Wesley in the Cotswolds
I found this here.
It is unsurprising, given his relentless touring, that John Wesley should have visited the Cotswolds. He is believed to have visited Winchcombe twice, in 1755 and again in 1779, when he stayed at a medieval house on the High Street. This house, now a hotel, is named the Wesley House Hotel in honour of its former resident. ... Winchcombe was a stopover for Wesley en route to Tewkesbury, so he possibly never addressed locals here; but it would not have been impossible that he did.
He certainly visited Stow-on-the-Wold [Stow is 5 miles from Bourton], some 30 years earlier. On that occasion, in 1767 (Sep 28), he stayed at the Kings Arms, and recorded that the Stow folks had been a "very dull, quiet congregation". It took another 30 years for Methodism to properly arrive in the town – significantly, with the arrival of preachers from Winchcombe. The Wesleyan Methodist chapel on Sheep Street wasn’t built until the mid 19th century.

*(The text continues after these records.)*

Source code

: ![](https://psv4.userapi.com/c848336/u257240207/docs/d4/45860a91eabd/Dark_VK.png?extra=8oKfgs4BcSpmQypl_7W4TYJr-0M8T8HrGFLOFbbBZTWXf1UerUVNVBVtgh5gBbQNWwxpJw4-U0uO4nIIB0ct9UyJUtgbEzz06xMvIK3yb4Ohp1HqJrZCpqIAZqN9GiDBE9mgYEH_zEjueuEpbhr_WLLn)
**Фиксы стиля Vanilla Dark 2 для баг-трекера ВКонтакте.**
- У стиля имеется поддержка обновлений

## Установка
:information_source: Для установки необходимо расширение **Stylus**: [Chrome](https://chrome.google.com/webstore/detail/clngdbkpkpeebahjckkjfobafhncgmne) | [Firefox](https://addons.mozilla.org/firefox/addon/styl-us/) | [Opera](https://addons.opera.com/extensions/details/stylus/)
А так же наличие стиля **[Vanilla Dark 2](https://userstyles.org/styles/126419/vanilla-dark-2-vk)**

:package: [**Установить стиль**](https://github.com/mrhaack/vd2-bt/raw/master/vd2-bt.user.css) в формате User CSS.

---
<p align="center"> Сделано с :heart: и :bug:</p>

Wesley is also said to have preached at Buckland, a village near Broadway, using the parish church of St Michael as his base. Also near Broadway is Stanton, where John and his brother Charles regularly visited, due to links with Lionel and Robert Kirkham, who both had spells as village rector in the eighteenth century. Given the Cotswolds’ proximity to cities such as Bristol, Bath and Oxford, all visited by Wesley, it is logical for him to have stayed at places around the region. Travelling by horse meant regular stops would have been needed on the way to visit his congregations, and the Cotswolds were home to comfortable lodgings and sympathetic residents.